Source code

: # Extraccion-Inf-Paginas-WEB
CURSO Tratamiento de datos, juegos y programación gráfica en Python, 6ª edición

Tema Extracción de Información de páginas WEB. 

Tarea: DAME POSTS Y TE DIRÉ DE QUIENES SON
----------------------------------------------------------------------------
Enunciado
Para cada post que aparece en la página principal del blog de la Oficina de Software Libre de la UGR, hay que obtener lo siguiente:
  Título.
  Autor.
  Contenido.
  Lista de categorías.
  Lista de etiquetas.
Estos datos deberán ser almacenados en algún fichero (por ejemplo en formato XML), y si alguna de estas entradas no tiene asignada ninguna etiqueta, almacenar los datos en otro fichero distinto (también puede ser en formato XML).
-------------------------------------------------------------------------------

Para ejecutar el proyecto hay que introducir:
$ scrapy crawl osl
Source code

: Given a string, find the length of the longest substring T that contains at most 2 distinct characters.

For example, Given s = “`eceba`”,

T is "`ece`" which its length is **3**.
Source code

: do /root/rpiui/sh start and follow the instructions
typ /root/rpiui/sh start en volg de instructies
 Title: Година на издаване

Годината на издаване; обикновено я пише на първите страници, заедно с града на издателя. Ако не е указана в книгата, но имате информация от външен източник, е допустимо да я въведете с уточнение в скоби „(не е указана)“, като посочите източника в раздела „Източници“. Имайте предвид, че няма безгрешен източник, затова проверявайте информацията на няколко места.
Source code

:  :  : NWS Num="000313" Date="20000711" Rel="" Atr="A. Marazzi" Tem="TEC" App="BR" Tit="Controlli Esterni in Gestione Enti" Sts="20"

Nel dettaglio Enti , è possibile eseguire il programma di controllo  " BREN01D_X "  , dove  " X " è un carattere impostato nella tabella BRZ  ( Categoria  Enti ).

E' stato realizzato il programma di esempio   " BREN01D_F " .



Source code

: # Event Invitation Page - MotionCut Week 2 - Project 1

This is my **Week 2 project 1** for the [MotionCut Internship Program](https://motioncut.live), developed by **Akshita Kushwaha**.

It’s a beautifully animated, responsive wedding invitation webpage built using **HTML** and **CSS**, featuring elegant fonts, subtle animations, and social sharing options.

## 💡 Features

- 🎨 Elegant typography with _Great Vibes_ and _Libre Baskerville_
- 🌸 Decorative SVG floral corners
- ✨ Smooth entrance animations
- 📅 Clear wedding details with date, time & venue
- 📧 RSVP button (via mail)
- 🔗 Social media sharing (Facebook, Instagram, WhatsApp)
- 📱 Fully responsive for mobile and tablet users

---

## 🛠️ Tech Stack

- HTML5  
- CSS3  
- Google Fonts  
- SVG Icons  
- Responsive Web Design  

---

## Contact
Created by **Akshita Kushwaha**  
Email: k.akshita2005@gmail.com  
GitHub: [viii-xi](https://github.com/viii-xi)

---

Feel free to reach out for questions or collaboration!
•••••
● Problem description:
Write out, without alteration, the line that contains "typ /root/rpiui/sh start" and all subsequent lines down to the end of the data above.

● Reply to the exercise:
typ /root/rpiui/sh start en volg de instructies
 Title: Година на издаване

Годината на издаване; обикновено я пише на първите страници, заедно с града на издателя. Ако не е указана в книгата, но имате информация от външен източник, е допустимо да я въведете с уточнение в скоби „(не е указана)“, като посочите източника в раздела „Източници“. Имайте предвид, че няма безгрешен източник, затова проверявайте информацията на няколко места.
Source code

:  :  : NWS Num="000313" Date="20000711" Rel="" Atr="A. Marazzi" Tem="TEC" App="BR" Tit="Controlli Esterni in Gestione Enti" Sts="20"

Nel dettaglio Enti , è possibile eseguire il programma di controllo  " BREN01D_X "  , dove  " X " è un carattere impostato nella tabella BRZ  ( Categoria  Enti ).

E' stato realizzato il programma di esempio   " BREN01D_F " .



Source code

: # Event Invitation Page - MotionCut Week 2 - Project 1

This is my **Week 2 project 1** for the [MotionCut Internship Program](https://motioncut.live), developed by **Akshita Kushwaha**.

It’s a beautifully animated, responsive wedding invitation webpage built using **HTML** and **CSS**, featuring elegant fonts, subtle animations, and social sharing options.

## 💡 Features

- 🎨 Elegant typography with _Great Vibes_ and _Libre Baskerville_
- 🌸 Decorative SVG floral corners
- ✨ Smooth entrance animations
- 📅 Clear wedding details with date, time & venue
- 📧 RSVP button (via mail)
- 🔗 Social media sharing (Facebook, Instagram, WhatsApp)
- 📱 Fully responsive for mobile and tablet users

---

## 🛠️ Tech Stack

- HTML5  
- CSS3  
- Google Fonts  
- SVG Icons  
- Responsive Web Design  

---

## Contact
Created by **Akshita Kushwaha**  
Email: k.akshita2005@gmail.com  
GitHub: [viii-xi](https://github.com/viii-xi)

---

Feel free to reach out for questions or collaboration!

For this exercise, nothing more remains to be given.